Stocks struggled and the yen gained on Wednesday, with markets in China faltering on their return from a long holiday as investors fretted over Sino-U.S. tensions, while oil ended an extended winning streak on oversupply risks amid weak demand.
- Wall Street futures turned negative after starting higher, with E-minis for the S&P500 ESc1 off 0.3%.
- China, opening for the first time since Thursday, started on the backfoot with the blue-chip index .CSI300 down 0.6%.
- Australian shares skidded 0.8%.
- Hong Kong’s Hang Seng index .HSI added 0.7%.
- South Korea’s KOSPI was also upbeat, rising 1%.
- Japanese markets were closed for a public holiday.
- That left MSCI’s broadest index of Asia Pacific shares outside of Japan .MIAPJ0000PUS up 0.3% in relatively light volumes.
- The euro EUR= hit a one-week low of $1.0826 overnight and slumped to a three-year trough of 115.09 yen EURJPY= in Asia, as traders fretted about both the scheme and the euro’s future.
- The safe-haven yen JPY= cracked through resistance against the dollar to hit a seven-week high of 106.20.
- The Aussie AUD=D3 and kiwi NZD=D3 slipped slightly on the greenback, though held above 64 cents and 60 cents respectively.

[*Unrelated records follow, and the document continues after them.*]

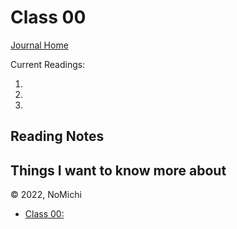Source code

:# Class 00

[Journal Home](README.md)

Current Readings:

1. []()
2. []()
3. []()

## Reading Notes

### 

### 

### 

## Things I want to know more about

&copy; 2022, NoMichi

- [Class 00: ](code000/class00.md)
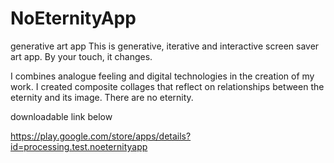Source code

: # NoEternityApp
generative art app
This is generative, iterative and interactive screen saver art app.
By your touch, it changes.

I combines analogue feeling and digital technologies in the creation of my work. 
I created composite collages that reflect on relationships between the eternity and its image.
There are no eternity.

downloadable link below


https://play.google.com/store/apps/details?id=processing.test.noeternityapp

- The pound GBP= was steady at $1.2431.
- The dollar index =USD was flat at 99.810.
Oil prices had gained recently as European and Asian countries had ended their lockdowns to halt the coronavirus spread and as producers had axed supply after the demand crunch.
But analysts cautioned the rebalancing of the market would be choppy.
- In commodities, U.S. crude futures CLc1 slipped 6 cents to $24.5 a barrel after five straight sessions of gains while Brent crude LCOc1 was flat at $30.97.
- Spot gold XAU= eased 0.2% to $1,702 an ounce.